DATA FOR ANALYSIS>
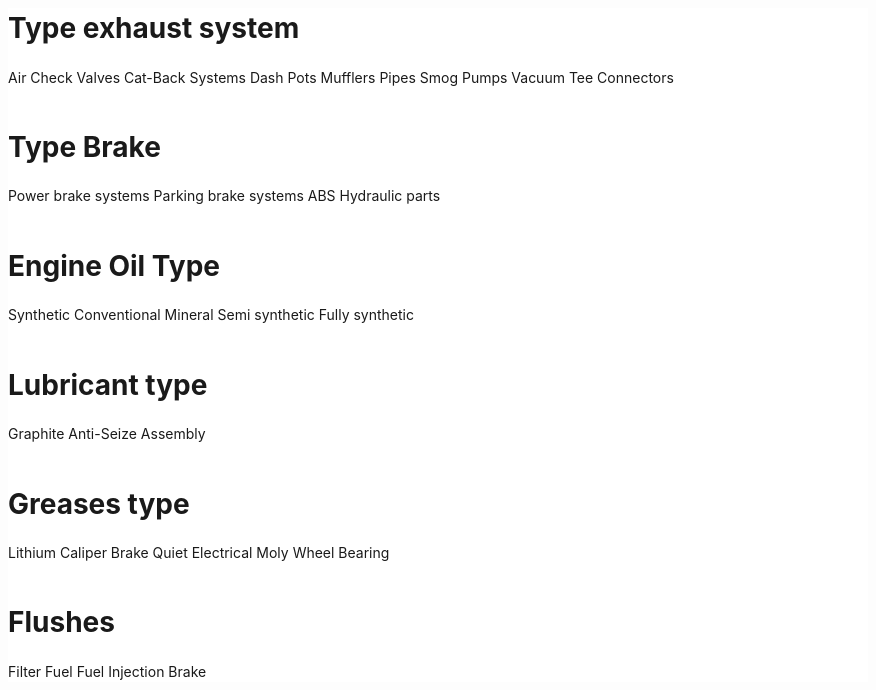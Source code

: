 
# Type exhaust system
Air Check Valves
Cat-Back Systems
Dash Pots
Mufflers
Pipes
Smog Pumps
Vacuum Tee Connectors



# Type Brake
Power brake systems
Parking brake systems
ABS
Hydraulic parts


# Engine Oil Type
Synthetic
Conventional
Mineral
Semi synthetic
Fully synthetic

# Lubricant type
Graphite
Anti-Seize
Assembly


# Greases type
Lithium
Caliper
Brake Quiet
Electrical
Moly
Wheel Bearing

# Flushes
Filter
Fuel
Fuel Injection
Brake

* * *

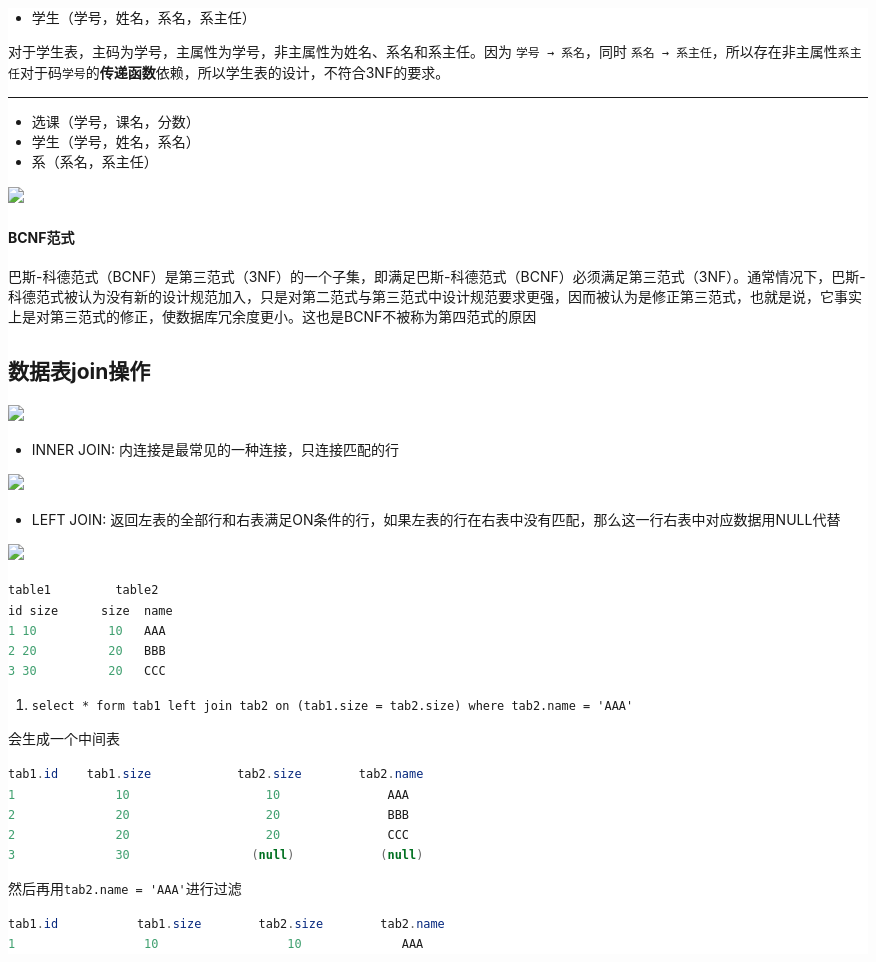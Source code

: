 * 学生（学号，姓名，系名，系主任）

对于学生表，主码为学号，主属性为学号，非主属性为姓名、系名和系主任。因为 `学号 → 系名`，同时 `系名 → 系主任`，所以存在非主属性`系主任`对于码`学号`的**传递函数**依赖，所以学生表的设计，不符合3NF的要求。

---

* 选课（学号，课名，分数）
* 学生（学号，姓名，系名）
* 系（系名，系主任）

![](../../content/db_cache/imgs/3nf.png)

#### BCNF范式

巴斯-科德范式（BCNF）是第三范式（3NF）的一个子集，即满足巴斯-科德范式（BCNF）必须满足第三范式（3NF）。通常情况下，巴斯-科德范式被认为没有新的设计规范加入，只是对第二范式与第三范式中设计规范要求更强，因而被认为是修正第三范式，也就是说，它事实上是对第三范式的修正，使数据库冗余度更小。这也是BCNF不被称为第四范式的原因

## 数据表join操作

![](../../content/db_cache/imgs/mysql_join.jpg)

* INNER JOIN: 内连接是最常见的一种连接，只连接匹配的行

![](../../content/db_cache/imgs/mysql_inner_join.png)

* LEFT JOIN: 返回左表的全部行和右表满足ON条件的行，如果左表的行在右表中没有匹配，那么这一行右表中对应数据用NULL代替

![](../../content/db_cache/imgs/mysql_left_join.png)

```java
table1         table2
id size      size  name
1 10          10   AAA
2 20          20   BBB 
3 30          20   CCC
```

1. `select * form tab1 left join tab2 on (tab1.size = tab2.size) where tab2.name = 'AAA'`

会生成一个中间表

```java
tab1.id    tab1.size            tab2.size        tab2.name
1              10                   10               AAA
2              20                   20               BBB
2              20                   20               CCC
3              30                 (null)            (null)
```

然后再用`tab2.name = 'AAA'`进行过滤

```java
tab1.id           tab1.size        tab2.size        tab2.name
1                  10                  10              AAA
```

WHAT NEEDS TO BE DONE> In the entries above, find each line that includes the string "content" and copy it.

WRITTEN RESPONSE>
![](../../content/db_cache/imgs/3nf.png)
![](../../content/db_cache/imgs/mysql_join.jpg)
![](../../content/db_cache/imgs/mysql_inner_join.png)
![](../../content/db_cache/imgs/mysql_left_join.png)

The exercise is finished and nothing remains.